Так уж сложилась судьба Жуна, что такое радостное известие он получил впервые в жизни. Врачеватель поначалу даже не знал, как отреагировать. Монашеский образ жизни приучил его всегда скрывать свои чувства, вот и сейчас лицо его осталось непроницаемым, но душа возликовала, что не могло не отразиться в глазах Жуна. Как будто яркий свет вспыхнул внутри и вырвался наружу безмерной радостью. Едва справившись с волнением, монах вдруг произнес на первый взгляд неуместные и странные слова:
- Это всё наше честолюбие. В молодости оно заставляет нас совершать значимые ошибки, направляя по ложному жизненному пути. В зрелости не оставляет нас, оборачиваясь мучительным осознанием того, что высоты в юности казавшиеся так близко недостижимы вовсе. Потеря душевного равновесия усугубляется самым большим заблуждением, что жизнь измеряется количеством прожитых от рождения лет. Жизнь - это то, что осталось преодолеть до того рубежа, который большинство называет смертью, а раз так, то кто из нас старше, знает лишь Будда.

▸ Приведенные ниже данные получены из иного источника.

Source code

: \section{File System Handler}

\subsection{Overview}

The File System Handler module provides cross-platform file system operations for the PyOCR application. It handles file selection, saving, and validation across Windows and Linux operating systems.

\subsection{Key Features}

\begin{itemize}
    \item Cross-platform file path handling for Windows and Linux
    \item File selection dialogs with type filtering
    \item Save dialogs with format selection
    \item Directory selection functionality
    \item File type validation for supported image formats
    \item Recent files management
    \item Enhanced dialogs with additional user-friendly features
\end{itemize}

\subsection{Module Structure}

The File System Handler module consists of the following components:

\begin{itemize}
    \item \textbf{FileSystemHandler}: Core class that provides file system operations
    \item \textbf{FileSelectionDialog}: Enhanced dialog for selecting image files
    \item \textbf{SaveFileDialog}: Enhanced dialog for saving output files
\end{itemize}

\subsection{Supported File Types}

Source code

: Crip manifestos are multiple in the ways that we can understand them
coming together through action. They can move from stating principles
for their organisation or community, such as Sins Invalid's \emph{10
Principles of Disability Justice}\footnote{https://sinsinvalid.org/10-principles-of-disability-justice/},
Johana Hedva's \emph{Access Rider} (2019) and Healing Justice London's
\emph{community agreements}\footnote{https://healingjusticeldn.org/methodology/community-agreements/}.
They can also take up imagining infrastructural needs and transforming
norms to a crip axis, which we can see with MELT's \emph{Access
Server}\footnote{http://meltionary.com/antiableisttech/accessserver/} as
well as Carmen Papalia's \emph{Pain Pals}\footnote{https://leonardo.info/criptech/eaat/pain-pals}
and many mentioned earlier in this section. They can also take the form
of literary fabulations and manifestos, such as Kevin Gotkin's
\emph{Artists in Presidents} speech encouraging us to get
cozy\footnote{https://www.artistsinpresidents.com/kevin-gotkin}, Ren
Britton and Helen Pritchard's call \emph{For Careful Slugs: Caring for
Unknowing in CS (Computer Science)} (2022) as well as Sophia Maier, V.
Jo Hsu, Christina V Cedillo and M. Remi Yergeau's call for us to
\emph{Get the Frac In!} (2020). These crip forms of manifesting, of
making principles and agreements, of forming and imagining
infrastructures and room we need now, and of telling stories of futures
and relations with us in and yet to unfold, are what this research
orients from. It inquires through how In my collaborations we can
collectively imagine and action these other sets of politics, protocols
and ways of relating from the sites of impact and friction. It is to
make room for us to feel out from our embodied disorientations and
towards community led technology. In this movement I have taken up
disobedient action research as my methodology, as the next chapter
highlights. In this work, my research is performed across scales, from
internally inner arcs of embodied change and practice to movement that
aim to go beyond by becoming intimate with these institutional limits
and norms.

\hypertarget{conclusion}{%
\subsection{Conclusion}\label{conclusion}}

Владимир Александрович, почти ничего не поняв из сказанного, хотел что-то спросить, но монах поднялся, и это означало, что встреча завершена. Денисов смог осмыслить эти слова и понять, что они адресованы именно ему только по дороге обратно в Читу, а пока он, как будто повинуясь чужой воле, вместо прощания произнёс:
- Если хотите, то завтра тело Вашего брата будет доставлено сюда для погребения не позже полудня. Для этого необходимо будет уладить некоторые формальности и подписать бумаги.
Выражая признательность и согласие кивком головы, монах также завершил разговор фразой, не имеющей ни малейшего отношения к прощанию:
- Передайте Вашему приятелю, что его организм не требует лечения, но, если злоупотребления горячительными напитками не прекратятся, то его ждёт большая беда, и это будет не болезнь.
Смеркалось. Солнце, проваливаясь за горизонт бескрайней степи, ещё освещало пологие вершины сопок, а ночная прохлада уже струилась по тёмным распадкам, постепенно заполняя поселок и вынуждая дневной жар отступить наверх в пределы дневного светила.